## EXERCISE DESCRIPTION
The records below are made of lines; count those holding the word "arise" and give the number only.

(SOURCE DATA begins)

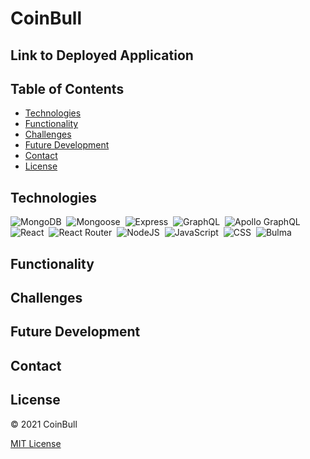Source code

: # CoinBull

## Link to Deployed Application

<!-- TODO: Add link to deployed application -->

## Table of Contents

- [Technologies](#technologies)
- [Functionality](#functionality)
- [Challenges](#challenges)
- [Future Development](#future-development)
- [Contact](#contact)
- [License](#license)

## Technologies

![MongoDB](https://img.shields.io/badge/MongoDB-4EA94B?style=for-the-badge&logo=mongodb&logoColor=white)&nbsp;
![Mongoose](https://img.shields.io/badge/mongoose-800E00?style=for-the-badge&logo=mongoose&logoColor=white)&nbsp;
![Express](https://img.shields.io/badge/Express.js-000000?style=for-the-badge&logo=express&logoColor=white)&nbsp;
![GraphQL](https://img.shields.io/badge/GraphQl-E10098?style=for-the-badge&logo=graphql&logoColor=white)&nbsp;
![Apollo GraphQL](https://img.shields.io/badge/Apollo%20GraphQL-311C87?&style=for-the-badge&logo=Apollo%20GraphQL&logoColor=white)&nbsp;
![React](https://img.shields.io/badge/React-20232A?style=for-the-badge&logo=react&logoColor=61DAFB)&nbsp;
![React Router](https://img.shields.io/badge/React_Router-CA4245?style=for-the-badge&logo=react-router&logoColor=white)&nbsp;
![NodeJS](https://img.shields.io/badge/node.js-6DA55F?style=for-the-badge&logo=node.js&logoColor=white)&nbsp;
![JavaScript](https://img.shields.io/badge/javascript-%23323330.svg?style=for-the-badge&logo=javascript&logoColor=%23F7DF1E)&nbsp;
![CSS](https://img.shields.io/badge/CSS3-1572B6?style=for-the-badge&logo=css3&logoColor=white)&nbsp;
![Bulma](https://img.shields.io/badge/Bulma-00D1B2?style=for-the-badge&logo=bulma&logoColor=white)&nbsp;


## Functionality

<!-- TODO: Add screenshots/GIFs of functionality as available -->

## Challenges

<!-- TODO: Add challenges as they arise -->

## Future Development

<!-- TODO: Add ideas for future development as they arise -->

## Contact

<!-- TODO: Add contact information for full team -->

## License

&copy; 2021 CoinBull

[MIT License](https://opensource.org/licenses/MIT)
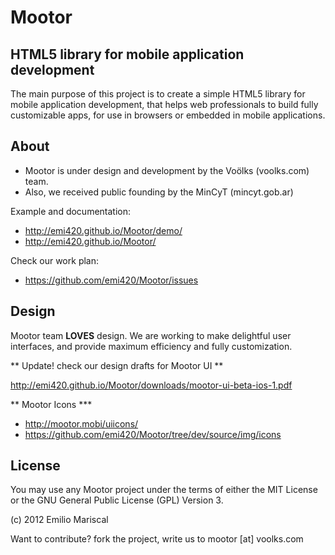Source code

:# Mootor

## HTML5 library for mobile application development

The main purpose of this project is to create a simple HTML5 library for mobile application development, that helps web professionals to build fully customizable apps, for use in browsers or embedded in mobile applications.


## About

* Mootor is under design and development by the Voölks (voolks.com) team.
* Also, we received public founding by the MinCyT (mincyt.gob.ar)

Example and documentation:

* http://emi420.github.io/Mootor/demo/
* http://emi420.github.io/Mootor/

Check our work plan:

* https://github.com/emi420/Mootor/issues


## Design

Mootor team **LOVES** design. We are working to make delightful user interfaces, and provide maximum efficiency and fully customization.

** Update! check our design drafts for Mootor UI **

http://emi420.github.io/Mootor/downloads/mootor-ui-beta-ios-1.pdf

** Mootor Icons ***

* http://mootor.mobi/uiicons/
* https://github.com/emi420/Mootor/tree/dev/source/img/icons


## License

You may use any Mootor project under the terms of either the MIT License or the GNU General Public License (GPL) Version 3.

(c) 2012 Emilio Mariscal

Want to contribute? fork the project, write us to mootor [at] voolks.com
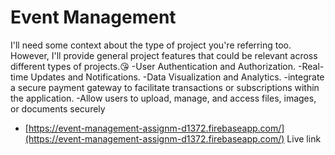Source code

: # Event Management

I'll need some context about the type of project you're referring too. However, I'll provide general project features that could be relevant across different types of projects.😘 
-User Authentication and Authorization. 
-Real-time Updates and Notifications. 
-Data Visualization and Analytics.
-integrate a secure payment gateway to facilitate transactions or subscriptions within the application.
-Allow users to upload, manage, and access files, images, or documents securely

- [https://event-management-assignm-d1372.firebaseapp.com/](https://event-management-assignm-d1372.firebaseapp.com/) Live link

(SOURCE DATA ends)
(SOURCE DATA begins)

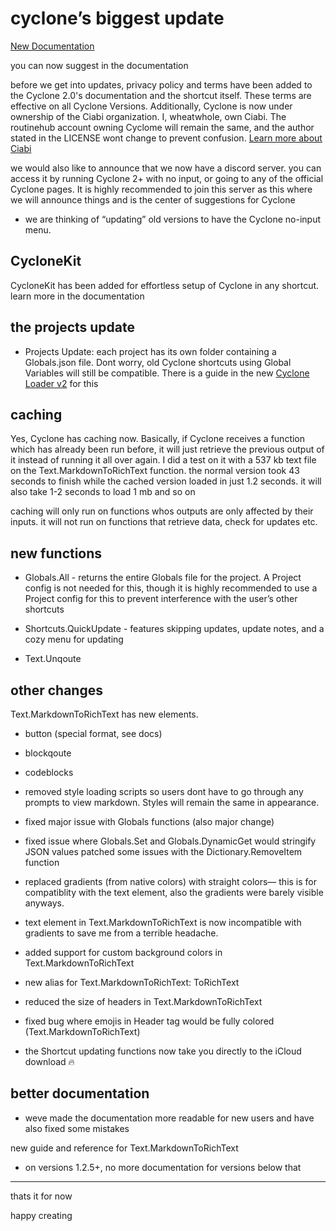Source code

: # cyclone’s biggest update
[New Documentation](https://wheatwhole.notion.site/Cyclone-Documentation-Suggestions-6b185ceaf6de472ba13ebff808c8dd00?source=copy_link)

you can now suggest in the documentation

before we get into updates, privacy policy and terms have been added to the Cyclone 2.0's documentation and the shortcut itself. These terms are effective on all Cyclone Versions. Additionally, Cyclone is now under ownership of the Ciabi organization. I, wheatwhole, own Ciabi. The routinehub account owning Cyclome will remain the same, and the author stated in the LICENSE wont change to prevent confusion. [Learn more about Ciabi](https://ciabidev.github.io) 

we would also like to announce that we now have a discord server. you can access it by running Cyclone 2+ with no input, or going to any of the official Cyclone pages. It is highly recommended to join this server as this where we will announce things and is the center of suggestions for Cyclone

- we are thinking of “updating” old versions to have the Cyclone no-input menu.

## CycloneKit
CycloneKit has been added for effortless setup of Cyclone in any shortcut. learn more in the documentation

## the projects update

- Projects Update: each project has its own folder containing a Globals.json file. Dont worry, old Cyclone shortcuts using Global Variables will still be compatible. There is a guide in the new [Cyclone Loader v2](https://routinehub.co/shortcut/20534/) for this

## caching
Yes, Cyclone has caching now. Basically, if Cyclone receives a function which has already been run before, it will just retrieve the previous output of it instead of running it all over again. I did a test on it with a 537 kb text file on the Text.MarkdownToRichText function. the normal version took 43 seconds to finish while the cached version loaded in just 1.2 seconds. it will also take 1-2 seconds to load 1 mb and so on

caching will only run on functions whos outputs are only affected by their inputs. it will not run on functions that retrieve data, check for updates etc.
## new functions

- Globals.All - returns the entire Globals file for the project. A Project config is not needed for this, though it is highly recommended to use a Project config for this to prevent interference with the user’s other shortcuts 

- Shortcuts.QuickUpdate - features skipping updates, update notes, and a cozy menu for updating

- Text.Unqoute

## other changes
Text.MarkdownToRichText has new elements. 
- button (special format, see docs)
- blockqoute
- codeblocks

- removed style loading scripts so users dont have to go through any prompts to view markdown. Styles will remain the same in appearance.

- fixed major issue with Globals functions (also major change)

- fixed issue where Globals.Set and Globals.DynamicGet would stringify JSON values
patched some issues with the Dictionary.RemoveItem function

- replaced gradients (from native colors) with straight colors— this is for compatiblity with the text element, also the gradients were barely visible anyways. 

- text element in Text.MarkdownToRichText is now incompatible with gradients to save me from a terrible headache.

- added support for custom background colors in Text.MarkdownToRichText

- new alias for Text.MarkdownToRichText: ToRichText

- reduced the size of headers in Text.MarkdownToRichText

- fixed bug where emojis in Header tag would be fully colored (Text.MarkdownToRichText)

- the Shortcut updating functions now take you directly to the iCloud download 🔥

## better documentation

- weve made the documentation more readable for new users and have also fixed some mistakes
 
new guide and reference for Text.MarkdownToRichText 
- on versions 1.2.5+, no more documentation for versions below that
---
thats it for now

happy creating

(SOURCE DATA ends)

## TASK OUTPUT
2